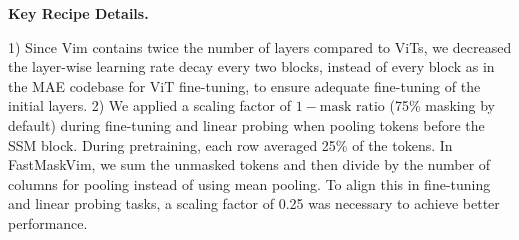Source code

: \begin{table}[h]
    \caption{MAE: Linear probing setting.} 
    \begin{center}
\end{center}
    \label{tab:mae_linearprobe}
\end{table}



\noindent \textbf{Key Recipe Details.} 

1) Since Vim contains twice the number of layers compared to ViTs, we decreased the layer-wise learning rate decay every two blocks, instead of every block as in the MAE codebase for ViT fine-tuning, to ensure adequate fine-tuning of the initial layers. 2) We applied a scaling factor of \(1 - \text{mask ratio}\) (75\% masking by default) during fine-tuning and linear probing when pooling tokens before the SSM block. During pretraining, each row averaged 25\% of the tokens. In FastMaskVim, we sum the unmasked tokens and then divide by the number of columns for pooling instead of using mean pooling. To align this in fine-tuning and linear probing tasks, a scaling factor of 0.25 was necessary to achieve better performance.
\\

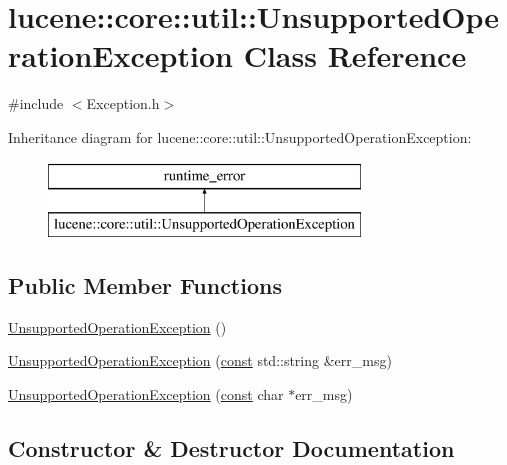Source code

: \hypertarget{classlucene_1_1core_1_1util_1_1UnsupportedOperationException}{}\section{lucene\+:\+:core\+:\+:util\+:\+:Unsupported\+Operation\+Exception Class Reference}
\label{classlucene_1_1core_1_1util_1_1UnsupportedOperationException}


{\ttfamily \#include $<$Exception.\+h$>$}

Inheritance diagram for lucene\+:\+:core\+:\+:util\+:\+:Unsupported\+Operation\+Exception\+:\begin{figure}[H]
\begin{center}
\leavevmode
\includegraphics[height=2.000000cm]{classlucene_1_1core_1_1util_1_1UnsupportedOperationException}
\end{center}
\end{figure}
\subsection*{Public Member Functions}
\begin{DoxyCompactItemize}
\item 
\mbox{\hyperlink{classlucene_1_1core_1_1util_1_1UnsupportedOperationException_ac99d772154a2e9d90aa757a8ebff9f19}{Unsupported\+Operation\+Exception}} ()
\item 
\mbox{\hyperlink{classlucene_1_1core_1_1util_1_1UnsupportedOperationException_a8854fe79fd000a494f37be6346df0afe}{Unsupported\+Operation\+Exception}} (\mbox{\hyperlink{ZlibCrc32_8h_a2c212835823e3c54a8ab6d95c652660e}{const}} std\+::string \&err\+\_\+msg)
\item 
\mbox{\hyperlink{classlucene_1_1core_1_1util_1_1UnsupportedOperationException_a2100bef6538a583874d042173e230ae7}{Unsupported\+Operation\+Exception}} (\mbox{\hyperlink{ZlibCrc32_8h_a2c212835823e3c54a8ab6d95c652660e}{const}} char $\ast$err\+\_\+msg)
\end{DoxyCompactItemize}


\subsection{Constructor \& Destructor Documentation}
\mbox{\label{classlucene_1_1core_1_1util_1_1UnsupportedOperationException_ac99d772154a2e9d90aa757a8ebff9f19}} 
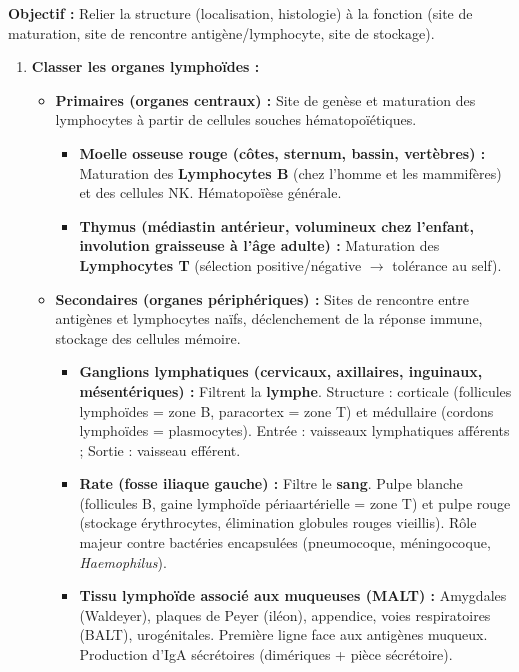 \documentclass[11pt]{article}
\begin{document}
\begin{methode}
    \textbf{Objectif :} Relier la structure (localisation, histologie) à la fonction (site de maturation, site de rencontre antigène/lymphocyte, site de stockage).
    \begin{enumerate}
        \item \textbf{Classer les organes lymphoïdes :}
        \begin{itemize}
            \item \textbf{Primaires (organes centraux) :} Site de genèse et maturation des lymphocytes à partir de cellules souches hématopoïétiques.
                \begin{itemize}
                    \item \textbf{Moelle osseuse rouge (côtes, sternum, bassin, vertèbres) :} Maturation des \textbf{Lymphocytes B} (chez l'homme et les mammifères) et des cellules NK. Hématopoïèse générale.
                    \item \textbf{Thymus (médiastin antérieur, volumineux chez l'enfant, involution graisseuse à l'âge adulte) :} Maturation des \textbf{Lymphocytes T} (sélection positive/négative $\rightarrow$ tolérance au self).
                \end{itemize}
            \item \textbf{Secondaires (organes périphériques) :} Sites de rencontre entre antigènes et lymphocytes naïfs, déclenchement de la réponse immune, stockage des cellules mémoire.
                \begin{itemize}
                    \item \textbf{Ganglions lymphatiques (cervicaux, axillaires, inguinaux, mésentériques) :} Filtrent la \textbf{lymphe}. Structure : corticale (follicules lymphoïdes = zone B, paracortex = zone T) et médullaire (cordons lymphoïdes = plasmocytes). Entrée : vaisseaux lymphatiques afférents ; Sortie : vaisseau efférent.
                    \item \textbf{Rate (fosse iliaque gauche) :} Filtre le \textbf{sang}. Pulpe blanche (follicules B, gaine lymphoïde périaartérielle = zone T) et pulpe rouge (stockage érythrocytes, élimination globules rouges vieillis). Rôle majeur contre bactéries encapsulées (pneumocoque, méningocoque, \emph{Haemophilus}).
                    \item \textbf{Tissu lymphoïde associé aux muqueuses (MALT) :} Amygdales (Waldeyer), plaques de Peyer (iléon), appendice, voies respiratoires (BALT), urogénitales. Première ligne face aux antigènes muqueux. Production d'IgA sécrétoires (dimériques + pièce sécrétoire).

\end{itemize}
\end{itemize}
\end{enumerate}
\end{methode}
\end{document}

• • • • •

=== Exercise goal ===
Copy each line of the data that contains the word "stockage".

=== Answer to this task ===
    \textbf{Objectif :} Relier la structure (localisation, histologie) à la fonction (site de maturation, site de rencontre antigène/lymphocyte, site de stockage).
            \item \textbf{Secondaires (organes périphériques) :} Sites de rencontre entre antigènes et lymphocytes naïfs, déclenchement de la réponse immune, stockage des cellules mémoire.
                    \item \textbf{Rate (fosse iliaque gauche) :} Filtre le \textbf{sang}. Pulpe blanche (follicules B, gaine lymphoïde périaartérielle = zone T) et pulpe rouge (stockage érythrocytes, élimination globules rouges vieillis). Rôle majeur contre bactéries encapsulées (pneumocoque, méningocoque, \emph{Haemophilus}).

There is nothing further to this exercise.